SCHINDLER'S LIST [1993]

Schindler's List
Whoever Saves One Life, 
Saves The World Entire


Itzhak: By law, I have to tell you, Sir, I'm a Jew.
Oskar: Well, I'm a German. So there we are.

Investor I: Not good enough.
Investor II: It's not good enough.
Oskar: Not good enough? 
Look where you're living, look where you've been put.
'Not good enough'.
A couple of months ago you'd be right, not anymore.
Investor I: Money's still money.
Oskar: No, it's not. That's why we're here.
Trade goods, that's the only currency that'll be worth anything in the ghetto.
Things have changed, my friend.

Oskar: My father was fond of saying, 
'You need 3 things in life; a good doctor, a forgiving priest, and a clever accountant'.
The first two, I've never had much use for.
But the third...
[raise a glass to Itzhak while he look to Oskar in confuse]
Just pretend, for Christ's sake.
Itzhak: Is that all?
Oskar: I'm trying to thank you.
I'm saying, I couldn't have done this without you.

Oskar: Take a guess, how many people are on my payroll.
My father, at the height of his success, had 50. I've got 350.
350 workers on the factory floor with one purpose.
Emilie: To make pots and pans?
Oskar: To make money, for me.

They won't soon forget the name Schindler here, I can tell you that.
'Oskar Schindler', they'll say.
'Everybody remembers him. 
He did something extraordinary.
He did something no one else did.
He came here with nothing, a suitcase, and built a bankrupt company into a major manufactory.
And left with a steamer trunk, 2 steamer trunks full of money.
All the riches in the world'.
~Oskar Schindler

Oskar: There's no way I could have known this before, but there was always something missing.
In every business I tried, I can see now, it wasn't me that failed.
Something was missing.
Even if I'd known what it was, there's nothing I've couldn't done about it,
because you can't create this thing.
And it makes all the difference in the world between success and failure.
Emilie: Luck?
Oskar: War.

Today is history.

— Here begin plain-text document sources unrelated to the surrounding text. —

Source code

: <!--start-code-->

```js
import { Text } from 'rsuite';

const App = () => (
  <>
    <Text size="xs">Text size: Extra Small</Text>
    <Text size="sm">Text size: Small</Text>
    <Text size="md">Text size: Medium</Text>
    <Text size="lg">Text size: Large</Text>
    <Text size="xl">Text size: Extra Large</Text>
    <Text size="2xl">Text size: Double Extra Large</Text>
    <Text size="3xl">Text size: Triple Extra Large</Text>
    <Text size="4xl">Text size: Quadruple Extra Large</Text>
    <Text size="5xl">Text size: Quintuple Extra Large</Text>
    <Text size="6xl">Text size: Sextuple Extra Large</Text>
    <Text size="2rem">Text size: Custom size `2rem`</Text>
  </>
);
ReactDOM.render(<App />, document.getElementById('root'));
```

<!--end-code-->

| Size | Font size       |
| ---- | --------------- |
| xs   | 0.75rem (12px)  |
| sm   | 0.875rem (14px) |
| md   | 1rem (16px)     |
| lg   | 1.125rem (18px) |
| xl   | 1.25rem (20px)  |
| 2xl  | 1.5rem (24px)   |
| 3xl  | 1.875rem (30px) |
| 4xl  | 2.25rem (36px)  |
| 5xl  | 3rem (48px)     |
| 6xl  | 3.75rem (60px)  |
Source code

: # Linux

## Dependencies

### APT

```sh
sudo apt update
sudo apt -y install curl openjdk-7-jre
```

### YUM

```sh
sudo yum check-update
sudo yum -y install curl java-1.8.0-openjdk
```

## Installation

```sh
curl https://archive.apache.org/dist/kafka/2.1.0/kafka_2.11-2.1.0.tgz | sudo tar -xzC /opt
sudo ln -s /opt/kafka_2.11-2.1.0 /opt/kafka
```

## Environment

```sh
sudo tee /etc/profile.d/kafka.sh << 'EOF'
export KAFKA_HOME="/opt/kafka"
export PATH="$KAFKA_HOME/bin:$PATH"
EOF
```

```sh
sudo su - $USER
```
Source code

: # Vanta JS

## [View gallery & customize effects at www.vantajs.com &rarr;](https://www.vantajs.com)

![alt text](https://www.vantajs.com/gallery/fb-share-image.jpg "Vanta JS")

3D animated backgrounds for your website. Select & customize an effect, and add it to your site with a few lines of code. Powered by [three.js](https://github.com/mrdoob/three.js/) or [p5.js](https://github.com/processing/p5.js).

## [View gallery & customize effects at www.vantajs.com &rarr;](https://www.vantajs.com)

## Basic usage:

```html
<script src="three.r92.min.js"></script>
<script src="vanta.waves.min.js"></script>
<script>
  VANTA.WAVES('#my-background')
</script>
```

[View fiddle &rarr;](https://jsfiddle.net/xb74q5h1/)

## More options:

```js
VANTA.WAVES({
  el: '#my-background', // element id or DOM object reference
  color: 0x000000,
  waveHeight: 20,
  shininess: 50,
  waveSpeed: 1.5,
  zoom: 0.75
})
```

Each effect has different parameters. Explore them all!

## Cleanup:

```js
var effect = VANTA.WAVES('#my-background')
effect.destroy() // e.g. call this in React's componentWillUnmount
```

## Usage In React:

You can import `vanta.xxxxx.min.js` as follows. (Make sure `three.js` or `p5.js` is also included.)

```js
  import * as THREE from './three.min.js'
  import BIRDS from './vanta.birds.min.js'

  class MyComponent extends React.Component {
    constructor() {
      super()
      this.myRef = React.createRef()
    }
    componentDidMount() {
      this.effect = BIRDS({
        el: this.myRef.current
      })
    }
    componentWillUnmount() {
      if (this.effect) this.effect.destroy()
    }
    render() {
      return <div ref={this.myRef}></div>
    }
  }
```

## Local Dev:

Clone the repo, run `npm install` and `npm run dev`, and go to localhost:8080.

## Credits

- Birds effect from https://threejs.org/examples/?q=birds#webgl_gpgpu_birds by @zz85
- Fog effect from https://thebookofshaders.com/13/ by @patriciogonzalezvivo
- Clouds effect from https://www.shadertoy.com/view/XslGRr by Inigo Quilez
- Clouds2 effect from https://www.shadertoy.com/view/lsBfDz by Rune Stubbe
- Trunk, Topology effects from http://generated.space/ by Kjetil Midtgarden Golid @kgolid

Today will be remembered.
Years from now, the young will ask with wonder about this day.
Today is history and you are part of it.
600 years ago, when elsewhere they were footing the blame for The Black Death, 
Kazimierz The Great... so-called, told the Jews they could come to Krakow.
They came.
They trundled their belongings into the city.
They settled.
They took hold.
They prospered in business, science, education, the arts.
They came here with nothing. Nothing!
And they flourished.
For 6 centuries there has been a Jewish Krakow.
Think about that.
By this evening, those 6 centuries are a rumor.
They never happened.
Today is history.
~Amon Goeth

Oskar: What are you doing?
Itzhak, scratching his head: What? Scratching my head.
Makes them think we have lice.
Helps make them keep their distance.

Oskar: So, what can I do for you?
Regina: They say that no one dies here.
They say your factory is a haven
They say you are good.
Oskar: Who says that?
Regina: Everyone.

Oskar: People die. It's a fact of life.
He wants to kill everybody? Great!
What am I supposed to do about it? Bring everybody over?
Is that what you think?
Send them over to Schindler, send them all!
His place is a haven, didn't you know?
It's not a factory. It's not an enterprise of any kind.
It's a haven for rabbis and orphans and people with no skills whatsoever!
You think I don't know what you're doing?
You're so quiet all the time.
I know, I know!
Itzhak: Are you losing money?
Oskar: That's not the point!
Itzhak: So the point is...
Oskar: It's dangerous! It's dangerous to me!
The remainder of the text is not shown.